Cucina giapponese: Bentō
Oggigiorno il bentō, il cestino per il pranzo, è popolare in tutto il mondo. Per esempio, in paesi come la Francia è di moda prepararsi il pranzo imitando gli eleganti e graziosi cestini giapponesi.
Il bentō originariamente nacque in Cina durante la Dinastia Song e designava un tipo di cibo comodo perché facilmente trasportabile. Alla fine del 1300 questa usanza fu trasmessa a Kyōto, dove ebbe una grande fioritura. Attualmente tra i bentō che esprimono la varietà del cibo locale, c’è un’accesa disputa per contendersi il titolo di migliore cestino a livello nazionale. All’inizio il contenitore del bentō era costituito da tre scatole fatte di fili di bambù intrecciati, sovrapposte l’una all’altra e riempite con il cibo.

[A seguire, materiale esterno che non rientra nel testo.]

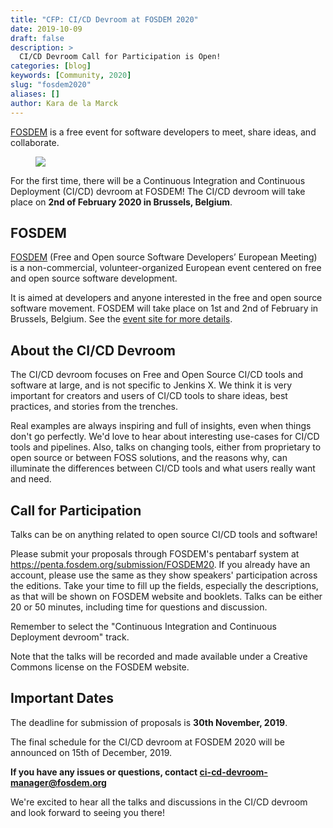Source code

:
 ```yaml
---
title: "CFP: CI/CD Devroom at FOSDEM 2020"
date: 2019-10-09
draft: false
description: >
  CI/CD Devroom Call for Participation is Open! 
categories: [blog]
keywords: [Community, 2020]
slug: "fosdem2020"
aliases: []
author: Kara de la Marck
---
```


[FOSDEM](https://fosdem.org/2020/) is a free event for software developers to meet, share ideas, and collaborate.

<figure>
<img src="/images/community/events/2020-fosdem.png" class="img-thumbnail"/>
</figure>

For the first time, there will be a Continuous Integration and Continuous Deployment (CI/CD) devroom at FOSDEM! The CI/CD devroom will take place on **2nd of February 2020 in Brussels, Belgium**.

## FOSDEM

[FOSDEM](https://fosdem.org/2020/about/) (Free and Open source Software Developers’ European Meeting) is a non-commercial, volunteer-organized European event centered on free and open source software development. 

It is aimed at developers and anyone interested in the free and open source software movement. FOSDEM will take place on 1st and 2nd of February in Brussels, Belgium. See the [event site for more details](https://fosdem.org/2020/).

## About the CI/CD Devroom

The CI/CD devroom focuses on Free and Open Source CI/CD tools and software at large, and is not specific to Jenkins X. We think it is very important for creators and users of CI/CD tools to share ideas, best practices, and stories from the trenches. 

Real examples are always inspiring and full of insights, even when things don't go perfectly. We'd love to hear about interesting use-cases for CI/CD tools and pipelines. Also, talks on changing tools, either from proprietary to open source or between FOSS solutions, and the reasons why, can illuminate the differences between CI/CD tools and what users really want and need.

## Call for Participation

Talks can be on anything related to open source CI/CD tools and software!

Please submit your proposals through FOSDEM's pentabarf system at https://penta.fosdem.org/submission/FOSDEM20. If you already have an account, please use the same as they show speakers' participation across the editions.  Take your time to fill up the fields, especially the descriptions, as that will be shown on FOSDEM website and booklets. Talks can be either 20 or 50 minutes, including time for questions and discussion.

Remember to select the "Continuous Integration and Continuous Deployment devroom" track.

Note that the talks will be recorded and made available under a Creative Commons license on the FOSDEM website.

## Important Dates

The deadline for submission of proposals is **30th November, 2019**.

The final schedule for the CI/CD devroom at FOSDEM 2020 will be announced on 15th of December, 2019.

**If you have any issues or questions, contact ci-cd-devroom-manager@fosdem.org**

We're excited to hear all the talks and discussions in the CI/CD devroom and look forward to seeing you there!


<div class="event-wrapper" itemscope itemtype="http://schema.org/Event">
  <link href="#" itemprop="image" content="https://jenkins-x.io/images/community/events/2020-fosdem.png" />
  <meta itemprop="description" content="For the first time, there will be a Continuous Integration and Continuous 
  Deployment (CI/CD) devroom at FOSDEM! The CI/CD devroom will take place on 2nd of February 2020 in Brussels, Belgium." />
  <meta class="event-date" itemprop="startDate" content="2020-02-02" />
  <meta class="event-date" itemprop="endDate" content="2020-02-02" />
  <meta class="event-title" itemprop="name" content="CI/CD Devroom at FOSDEM 2020" />
  <div class="event-venue" itemprop="location" itemscope itemtype="http://schema.org/Place">
      <meta itemprop="name" content="Université libre de Bruxelles" />
      <div class="address" itemprop="address" itemscope itemtype="http://schema.org/PostalAddress">
          <meta itemprop="streetAddress" content="Avenue Franklin D. Roosevelt 50" />
          <meta itemprop="postalCode" content="1050" />
          <meta itemprop="addressLocality" content="Brussels" />
          <meta itemprop="addressCountry" content="BE" />
          <meta itemprop="latitude" content=50.812375 />
          <meta itemprop="longitude" content=4.380734 />
          <meta itemprop="isAccessibleForFree" content=true />
          <meta itemprop="audience" content="IT professionals" />
      </div>
  </div>
  <div itemprop="offers" itemscope itemtype="http://schema.org/Offer">
    <link href="#" itemprop="url" content="https://fosdem.org/2020/" />
  </div>
</div>


<div id='discourse-comments'></div>

<script type="text/javascript">
  DiscourseEmbed = { discourseUrl: 'https://jenkinsx.discourse.group/',
                     discourseEmbedUrl: 'https://jenkins-x.io/blog/2020/01/09/jxfosdem2020/' };

  (function() {
    var d = document.createElement('script'); d.type = 'text/javascript'; d.async = true;
    d.src = DiscourseEmbed.discourseUrl + 'javascripts/embed.js';
    (document.getElementsByTagName('head')[0] || document.getElementsByTagName('body')[0]).appendChild(d);
  })();
</script>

Si portava con sé quando si andava a vedere i pruni in inverno, i fiori di ciliegio in primavera, in occasione della raccolta dei funghi matsutake e quando ci si recava ad ammirare le foglie colorate in autunno.
Dalla fine del 1500, periodo che corrisponde all’epoca Azuchi-Momoyama (1568-1600), cominciarono a essere utilizzate delle tavolette di legno per fabbricare i contenitori. Così nacquero i sagejū, scatoline che contenevano un set per il sake e piccoli piatti che venivano distribuiti fra i commensali. Questa tradizione continuò nell’epoca Edo e diede origine a vari tipi di bentō. Verso la fine del 1600, nell’era Genroku, durante gli spettacoli di kabuki, gli spettatori preparavano e portavano a teatro un cestino per il pranzo: questo tipo di bentō iniziò a essere venduto a Edo intorno alla metà dell’Ottocento sotto il nome di makunouchi bentō.

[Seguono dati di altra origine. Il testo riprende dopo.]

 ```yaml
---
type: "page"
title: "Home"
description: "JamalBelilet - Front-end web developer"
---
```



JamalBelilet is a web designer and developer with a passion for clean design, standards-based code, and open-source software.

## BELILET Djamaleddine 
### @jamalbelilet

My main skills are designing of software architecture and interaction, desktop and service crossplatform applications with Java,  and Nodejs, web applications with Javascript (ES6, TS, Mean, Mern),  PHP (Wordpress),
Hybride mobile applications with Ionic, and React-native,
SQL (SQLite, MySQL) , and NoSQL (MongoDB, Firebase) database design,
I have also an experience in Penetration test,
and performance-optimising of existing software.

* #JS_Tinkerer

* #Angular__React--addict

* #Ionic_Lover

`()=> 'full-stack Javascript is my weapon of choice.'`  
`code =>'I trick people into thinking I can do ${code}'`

Nell’epoca Meiji (1868-1912), per rendere piacevole il viaggio dei passeggeri del treno a vapore, fecero la loro comparsa dei punti vendita di bentō nelle stazioni (ekiben, bentō della stazione). Ancora oggi nelle stazioni esistono molti negozi che servono cestini il cui contenuto valorizza le specialità locali.
Infine nel 1937, nell’ambito dell’alta gastronomia di Ōsaka, nacque il cestino di forma quadrata e suddiviso all’interno in quattro parti chiamato Shōkadō bentō.
In origine era un contenitore in cui i contadini tenevano i semi. Successivamente fu elevato a contenitore di cibi,
ispirandosi alla leggenda secondo cui Shōkadō Shōjō, un pittore dell’inizio del periodo Edo, lo utilizzava come portacolori. I suoi scomparti si riempiono con riso al vapore che mantiene la sua bontà anche se freddo, sashimi, cibi alla griglia, bolliti e assaggini. È un’opera d’arte culinaria, che sposa il pensiero e la fine sensibilità giapponese nei riguardi delle quattro stagioni e si attualizza nell’uso degli ingredienti caratteristici di ciascuna di esse e di una gamma di colori che copre il rosso, il giallo, il verde il bianco e il nero.